━━ The data
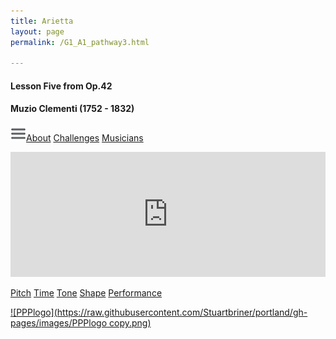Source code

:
 ```yaml
---
title: Arietta
layout: page
permalink: /G1_A1_pathway3.html

---
```


#### Lesson Five from Op.42

#### Muzio Clementi (1752 - 1832)



[![Menulogo](https://raw.githubusercontent.com/Stuartbriner/portland/gh-pages/images/menu.png)](menu.html)[About](G1_A1_about.html)
[Challenges](G1_A1_challenges.html)
[Musicians](G1_A1_exam.html)




<iframe width="100%" height="200" scrolling="no" frameborder="no" src="https://w.soundcloud.com/player/?url=https%3A//api.soundcloud.com/tracks/186949914%3Fsecret_token%3Ds-dzFHo&amp;auto_play=false&amp;hide_related=false&amp;show_comments=true&amp;show_user=true&amp;show_reposts=false&amp;visual=true"></iframe>

<a href="G1_A1_about.html" class="button expand">Pitch</a>
<a href="#" class="button expand">Time</a>
<a href="#" class="button expand" >Tone</a>
<a href="#" class="button expand" >Shape</a>
<a href="#" class="button expand" >Performance</a>


[![PPPlogo](https://raw.githubusercontent.com/Stuartbriner/portland/gh-pages/images/PPPlogo copy.png)](https://itunes.apple.com/gb/app/abrsm-piano-practice-partner/id891238739?mt=8)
━━━━
**How to complete this task**
An exact copy of every line above, minus the pictures, is the required output.

**Exercise answer**
Source code

:
 ```yaml
---
title: Arietta
layout: page
permalink: /G1_A1_pathway3.html

---
```


#### Lesson Five from Op.42

#### Muzio Clementi (1752 - 1832)



[![Menulogo](https://raw.githubusercontent.com/Stuartbriner/portland/gh-pages/images/menu.png)](menu.html)[About](G1_A1_about.html)
[Challenges](G1_A1_challenges.html)
[Musicians](G1_A1_exam.html)




<iframe width="100%" height="200" scrolling="no" frameborder="no" src="https://w.soundcloud.com/player/?url=https%3A//api.soundcloud.com/tracks/186949914%3Fsecret_token%3Ds-dzFHo&amp;auto_play=false&amp;hide_related=false&amp;show_comments=true&amp;show_user=true&amp;show_reposts=false&amp;visual=true"></iframe>

<a href="G1_A1_about.html" class="button expand">Pitch</a>
<a href="#" class="button expand">Time</a>
<a href="#" class="button expand" >Tone</a>
<a href="#" class="button expand" >Shape</a>
<a href="#" class="button expand" >Performance</a>


[![PPPlogo](https://raw.githubusercontent.com/Stuartbriner/portland/gh-pages/images/PPPlogo copy.png)](https://itunes.apple.com/gb/app/abrsm-piano-practice-partner/id891238739?mt=8)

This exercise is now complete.